== RECORDS SUPPLIED ==

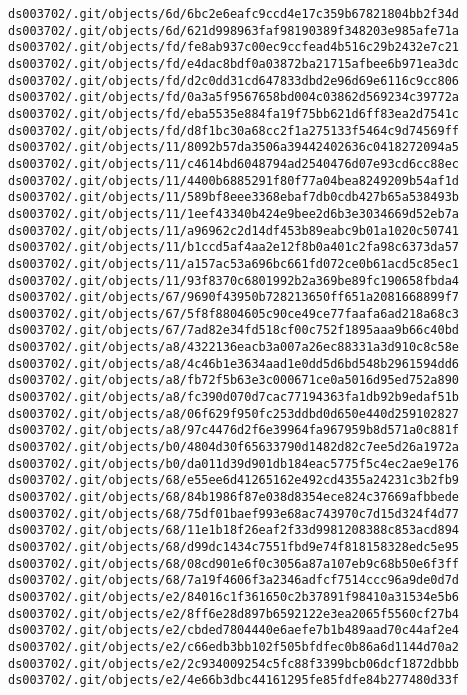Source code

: \documentclass[11pt]{article}
\begin{document}
\begin{Verbatim}[commandchars=\\\{\}]
ds003702/.git/objects/6d/6bc2e6eafc9ccd4e17c359b67821804bb2f34d
ds003702/.git/objects/6d/621d998963faf98190389f348203e985afe71a
ds003702/.git/objects/fd/fe8ab937c00ec9ccfead4b516c29b2432e7c21
ds003702/.git/objects/fd/e4dac8bdf0a03872ba21715afbee6b971ea3dc
ds003702/.git/objects/fd/d2c0dd31cd647833dbd2e96d69e6116c9cc806
ds003702/.git/objects/fd/0a3a5f9567658bd004c03862d569234c39772a
ds003702/.git/objects/fd/eba5535e884fa19f75bb621d6ff83ea2d7541c
ds003702/.git/objects/fd/d8f1bc30a68cc2f1a275133f5464c9d74569ff
ds003702/.git/objects/11/8092b57da3506a39442402636c0418272094a5
ds003702/.git/objects/11/c4614bd6048794ad2540476d07e93cd6cc88ec
ds003702/.git/objects/11/4400b6885291f80f77a04bea8249209b54af1d
ds003702/.git/objects/11/589bf8eee3368ebaf7db0cdb427b65a538493b
ds003702/.git/objects/11/1eef43340b424e9bee2d6b3e3034669d52eb7a
ds003702/.git/objects/11/a96962c2d14df453b89eabc9b01a1020c50741
ds003702/.git/objects/11/b1ccd5af4aa2e12f8b0a401c2fa98c6373da57
ds003702/.git/objects/11/a157ac53a696bc661fd072ce0b61acd5c85ec1
ds003702/.git/objects/11/93f8370c6801992b2a369be89fc190658fbda4
ds003702/.git/objects/67/9690f43950b728213650ff651a2081668899f7
ds003702/.git/objects/67/5f8f8804605c90ce49ce77faafa6ad218a68c3
ds003702/.git/objects/67/7ad82e34fd518cf00c752f1895aaa9b66c40bd
ds003702/.git/objects/a8/4322136eacb3a007a26ec88331a3d910c8c58e
ds003702/.git/objects/a8/4c46b1e3634aad1e0dd5d6bd548b2961594dd6
ds003702/.git/objects/a8/fb72f5b63e3c000671ce0a5016d95ed752a890
ds003702/.git/objects/a8/fc390d070d7cac77194363fa1db92b9edaf51b
ds003702/.git/objects/a8/06f629f950fc253ddbd0d650e440d259102827
ds003702/.git/objects/a8/97c4476d2f6e39964fa967959b8d571a0c881f
ds003702/.git/objects/b0/4804d30f65633790d1482d82c7ee5d26a1972a
ds003702/.git/objects/b0/da011d39d901db184eac5775f5c4ec2ae9e176
ds003702/.git/objects/68/e55ee6d41265162e492cd4355a24231c3b2fb9
ds003702/.git/objects/68/84b1986f87e038d8354ece824c37669afbbede
ds003702/.git/objects/68/75df01baef993e68ac743970c7d15d324f4d77
ds003702/.git/objects/68/11e1b18f26eaf2f33d9981208388c853acd894
ds003702/.git/objects/68/d99dc1434c7551fbd9e74f818158328edc5e95
ds003702/.git/objects/68/08cd901e6f0c3056a87a107eb9c68b50e6f3ff
ds003702/.git/objects/68/7a19f4606f3a2346adfcf7514ccc96a9de0d7d
ds003702/.git/objects/e2/84016c1f361650c2b37891f98410a31534e5b6
ds003702/.git/objects/e2/8ff6e28d897b6592122e3ea2065f5560cf27b4
ds003702/.git/objects/e2/cbded7804440e6aefe7b1b489aad70c44af2e4
ds003702/.git/objects/e2/c66edb3bb102f505bfdfec0b86a6d1144d70a2
ds003702/.git/objects/e2/2c934009254c5fc88f3399bcb06dcf1872dbbb
ds003702/.git/objects/e2/4e66b3dbc44161295fe85fdfe84b277480d33f

\end{Verbatim}
\end{document}
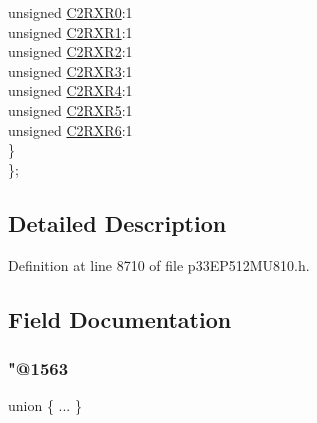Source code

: \begin{DoxyCompactItemize}
\begin{tabbing}
\>\>unsigned \hyperlink{structtag_r_p_i_n_r26_b_i_t_s_a8dd200a1537a8712ac3c962e02917cdb}{C2RXR0}:1\\
\>\>unsigned \hyperlink{structtag_r_p_i_n_r26_b_i_t_s_a99c2c5d2f2a7be182acf0e182308b915}{C2RXR1}:1\\
\>\>unsigned \hyperlink{structtag_r_p_i_n_r26_b_i_t_s_a671e3be79af48a4c210aa33311c27bf9}{C2RXR2}:1\\
\>\>unsigned \hyperlink{structtag_r_p_i_n_r26_b_i_t_s_a35de5f49a6dcb3b797bb0f966fd096d1}{C2RXR3}:1\\
\>\>unsigned \hyperlink{structtag_r_p_i_n_r26_b_i_t_s_a456daba13534939f984b268df2f05f70}{C2RXR4}:1\\
\>\>unsigned \hyperlink{structtag_r_p_i_n_r26_b_i_t_s_ac0b7927762e98a2d8ca9db1d98bc1704}{C2RXR5}:1\\
\>\>unsigned \hyperlink{structtag_r_p_i_n_r26_b_i_t_s_ad20251a7c4faf86101c28640e4abb74f}{C2RXR6}:1\\
\>\} \\
\}; \\

\end{tabbing}\end{DoxyCompactItemize}


\subsection{Detailed Description}


Definition at line 8710 of file p33\+E\+P512\+M\+U810.\+h.



\subsection{Field Documentation}
\mbox{\label{structtag_r_p_i_n_r26_b_i_t_s_a2053c936162d79530785f4f299fde853}} 
\subsubsection{\texorpdfstring{"@1563}{@1563}}
{\footnotesize\ttfamily union \{ ... \} }

\mbox{\label{structtag_r_p_i_n_r26_b_i_t_s_adf71f3d8410c1f1dbbc96680a92c49af}} 
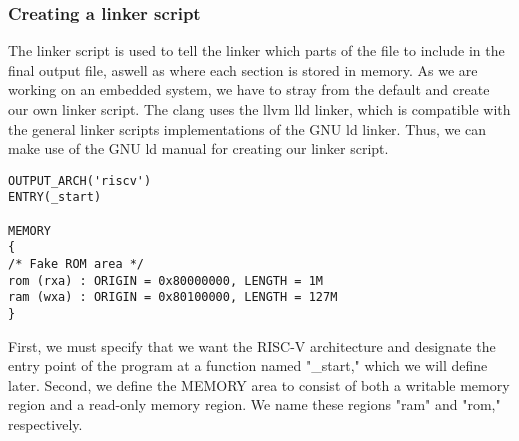 \subsubsection{Creating a linker script}
The linker script is used to tell the linker which parts of the file to include
in the final output file, aswell as where each section is stored in memory. As
we are working on an embedded system, we have to stray from the default and
create our own linker script. The clang uses the llvm lld linker, which is compatible
with the general linker scripts implementations of the GNU ld linker\cite{llvm-org-linker}.
Thus, we can make use of the GNU ld manual for creating our linker script\cite{GNU-linker}.
\begin{lstlisting}
OUTPUT_ARCH('riscv')
ENTRY(_start)

MEMORY
{
/* Fake ROM area */
rom (rxa) : ORIGIN = 0x80000000, LENGTH = 1M
ram (wxa) : ORIGIN = 0x80100000, LENGTH = 127M
}
\end{lstlisting}
First, we must specify that we want the RISC-V architecture and designate the entry point
of the program at a function named "\_start," which we will define later.
Second, we define the MEMORY area to consist of both a writable memory region and a read-only
memory region. We name these regions "ram" and "rom," respectively.
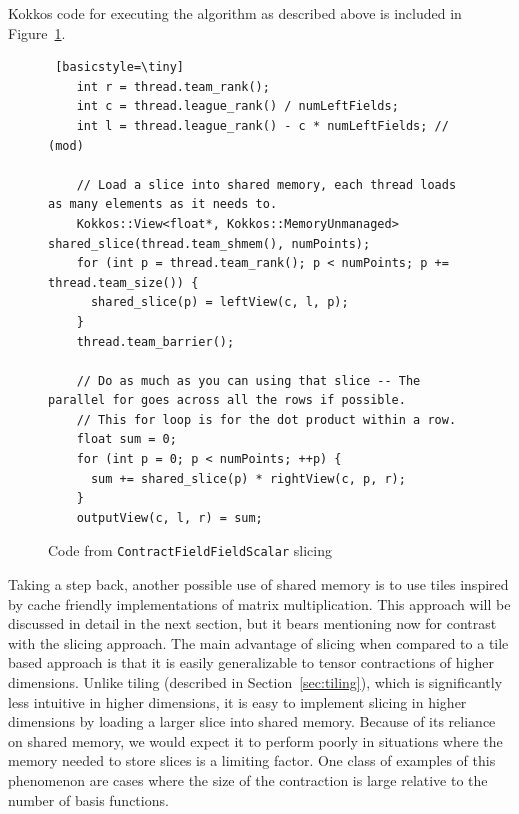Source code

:     Kokkos code for executing the algorithm as described above is included in Figure~\ref{lst:ContractFieldFieldScalarSlice}. 

\begin{figure}[ht]
    \begin{lstlisting} [basicstyle=\tiny]
    int r = thread.team_rank();
    int c = thread.league_rank() / numLeftFields;
    int l = thread.league_rank() - c * numLeftFields; // (mod)

    // Load a slice into shared memory, each thread loads as many elements as it needs to.
    Kokkos::View<float*, Kokkos::MemoryUnmanaged> shared_slice(thread.team_shmem(), numPoints);
    for (int p = thread.team_rank(); p < numPoints; p += thread.team_size()) {
      shared_slice(p) = leftView(c, l, p);
    }
    thread.team_barrier();

    // Do as much as you can using that slice -- The parallel for goes across all the rows if possible.
    // This for loop is for the dot product within a row.
    float sum = 0;
    for (int p = 0; p < numPoints; ++p) {
      sum += shared_slice(p) * rightView(c, p, r);
    }
    outputView(c, l, r) = sum;

   \end{lstlisting}
\caption{Code from \texttt{ContractFieldFieldScalar} slicing
\label{lst:ContractFieldFieldScalarSlice}} 
\end{figure}

    Taking a step back, another possible use of shared memory is to use tiles inspired
    by cache friendly implementations of matrix multiplication. This approach will be discussed
    in detail in the next section, but it bears mentioning now for contrast with the slicing approach. 
    The main advantage of slicing when compared to a tile based approach is that it is easily generalizable to
tensor contractions of higher dimensions. Unlike tiling (described in Section~\ref{sec:tiling}), which is significantly
less intuitive in higher dimensions, it is easy to implement slicing in higher
dimensions by loading a larger slice into shared memory. Because of its
reliance on shared memory, we would expect it to perform poorly in situations where the memory
needed to store slices is a limiting factor. One class of examples of this phenomenon are cases where the size of the contraction is large relative to the number of basis functions.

===

» TASK TO CARRY OUT:
Take the listing above and repeat exactly the lines from the one containing "rom (rxa) : ORIGIN = 0x80000000, LENGTH = 1M" through the one containing "of the program", both included.

» ANSWER FOR THE TASK:
rom (rxa) : ORIGIN = 0x80000000, LENGTH = 1M
ram (wxa) : ORIGIN = 0x80100000, LENGTH = 127M
}
\end{lstlisting}
First, we must specify that we want the RISC-V architecture and designate the entry point
of the program at a function named "\_start," which we will define later.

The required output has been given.